Mr McDonald and Mr Davies considered the propositions put to them by Mr Hipkins and did not agree with them. The only aspect of the impact of the traffic using the verge crossing was the distances from or to it and cars approaching from the Limestone Avenue end.
Mr McDonald looked at the issue in some detail for the verge crossing case. In his first report on the letterhead of Calibre, he explained the concepts in some detail. The PRZD Code provides that there is no rule, but there are criteria as contained in the PVAG Code. This Code is described at 1.3 as a performance code and sets out objectives that are required to be met. The relevant objective here is 3.7 which provides in part:
d) Access
i)safe and efficient access by all users, including operational and commercial vehicles
ii)adequate set-down and pick-up points are provided for users
iii)commuter parking needs of occupiers of the development are accommodated on-site consistent with the level of public transport accessibility and other parking opportunities in the vicinity
iv)all other parking needs of visitors and commuters are met in appropriate off-site locations
v)access for emergency vehicles to be provided for health and aged care facilities
Parking generated by a development is generally required to be accommodated on site or in a location consistent with the criteria in section 2
In section 2, it is provided relevantly:
1.3.2 Vehicular access
Access to a car park must meet the following requirements, as applicable.
c) Sight distance
Sight distance for property access should comply with AUSTROADS intersection sight distance standards except for single dwelling or dual occupancy blocks where sight distances are specified in Department of Territory and Municipal Services guidelines.
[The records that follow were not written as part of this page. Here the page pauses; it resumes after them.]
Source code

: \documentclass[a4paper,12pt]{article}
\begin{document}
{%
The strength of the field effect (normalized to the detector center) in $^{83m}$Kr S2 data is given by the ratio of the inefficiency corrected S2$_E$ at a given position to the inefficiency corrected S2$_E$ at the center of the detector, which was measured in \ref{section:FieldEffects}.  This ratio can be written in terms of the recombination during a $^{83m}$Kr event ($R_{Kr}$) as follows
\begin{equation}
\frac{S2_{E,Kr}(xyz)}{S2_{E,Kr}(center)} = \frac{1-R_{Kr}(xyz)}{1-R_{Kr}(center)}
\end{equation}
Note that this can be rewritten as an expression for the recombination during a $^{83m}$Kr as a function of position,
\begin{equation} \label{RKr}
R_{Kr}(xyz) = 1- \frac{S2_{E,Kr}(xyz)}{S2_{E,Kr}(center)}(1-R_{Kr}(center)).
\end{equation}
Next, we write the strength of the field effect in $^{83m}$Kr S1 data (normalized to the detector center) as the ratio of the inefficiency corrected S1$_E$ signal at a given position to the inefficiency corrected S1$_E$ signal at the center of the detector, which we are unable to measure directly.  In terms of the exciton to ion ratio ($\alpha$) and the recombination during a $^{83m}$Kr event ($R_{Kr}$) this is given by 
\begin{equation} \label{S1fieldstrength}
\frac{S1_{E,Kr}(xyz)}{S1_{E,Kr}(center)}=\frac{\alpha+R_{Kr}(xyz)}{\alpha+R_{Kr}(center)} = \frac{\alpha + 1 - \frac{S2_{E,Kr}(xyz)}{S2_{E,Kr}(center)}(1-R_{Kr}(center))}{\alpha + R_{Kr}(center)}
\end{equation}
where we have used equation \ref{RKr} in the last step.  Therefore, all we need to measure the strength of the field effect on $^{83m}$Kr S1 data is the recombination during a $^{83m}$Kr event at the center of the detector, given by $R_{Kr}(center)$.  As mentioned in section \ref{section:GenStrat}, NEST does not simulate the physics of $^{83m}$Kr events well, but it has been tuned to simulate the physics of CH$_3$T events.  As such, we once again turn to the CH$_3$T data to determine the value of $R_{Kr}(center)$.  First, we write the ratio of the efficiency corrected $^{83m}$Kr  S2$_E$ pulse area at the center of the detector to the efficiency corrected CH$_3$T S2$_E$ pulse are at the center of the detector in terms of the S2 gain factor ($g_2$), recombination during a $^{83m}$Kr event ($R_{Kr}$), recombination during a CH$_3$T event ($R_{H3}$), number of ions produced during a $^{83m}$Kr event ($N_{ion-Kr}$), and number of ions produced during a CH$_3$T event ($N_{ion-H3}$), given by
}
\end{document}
The AUSTROADS standards are now Exhibit PJ2.
There are two relevant distances: Safe intersection sight distance (SISD) and minimum gap sight distance (MGSD).
SISD is measured form the driver eye height of 1.1m to the top of the approaching vehicle 1.25m. It considers permanent objects that might be in the way such as trees, but not parked cars. The line is from the car approaching on the major road to a point 7m (but a minimum of 5m) back into the minor road. The charts show that for a speed of 50kph and a reaction time of 1.5 seconds the distance should be 90 metres. There was some evidence that cars exceed the speed limit of 50kph in Angas Street, and the standards need to factor that in. Mr McDonald did not believe that this speed was likely at the end of Angas Street nearest Limestone Avenue. While he thought there was scope for more on street parking in Angas Street, he agreed with the observations of Mr Ritchings that cars doubled parked at that end, and this left room for only one car at a time in a 9-metre-wide road. He believed that realistically, the cars on Angas Street would be slower. We had a site view and cars getting through that intersection are required to stop first or negotiate a left turn from the North so for the first part of their entry onto Angas Street they would be expected to be slower than the speed limit even if the cars were not double parked.
The MGSD is taken from the eye height of the approaching car to the front indicator of the car coming from the verge at a point where that car is at the edge of the intersection. The distance required depends on the gap distance selected. Mr McDonald had selected five seconds in his calculations in the verge crossing case.
In the plan Attachment A to Mr Hipkins submissions, the distance recorded is limited by the presence of a tree. Mr McDonald did not think the tree was an issue as at driver eye height the canopy did not obstruct the view. At the site view, we could see cars approaching quite easily but did not take measurements. The tree was not an issue but could become one. Mr Wyatt indicated in his evidence that this tree being on TCCS controlled land can be trimmed, when needed, to ensure ongoing sight distances.
Exhibit PJ1, showing compliance with the condition about sight distances required in the verge crossing case and approved by TCCS, was criticised by Mr Hipkins as being inaccurate. Mr McDonald said he agreed with its conclusions in any event. He thought the angle of the dotted line in Attachment A of Mr Hipkins submissions was wrong as well as the point where the verge crossing starts is at right angles and continues to be for some distance. He also did not accept that the location of the internal paths was precise.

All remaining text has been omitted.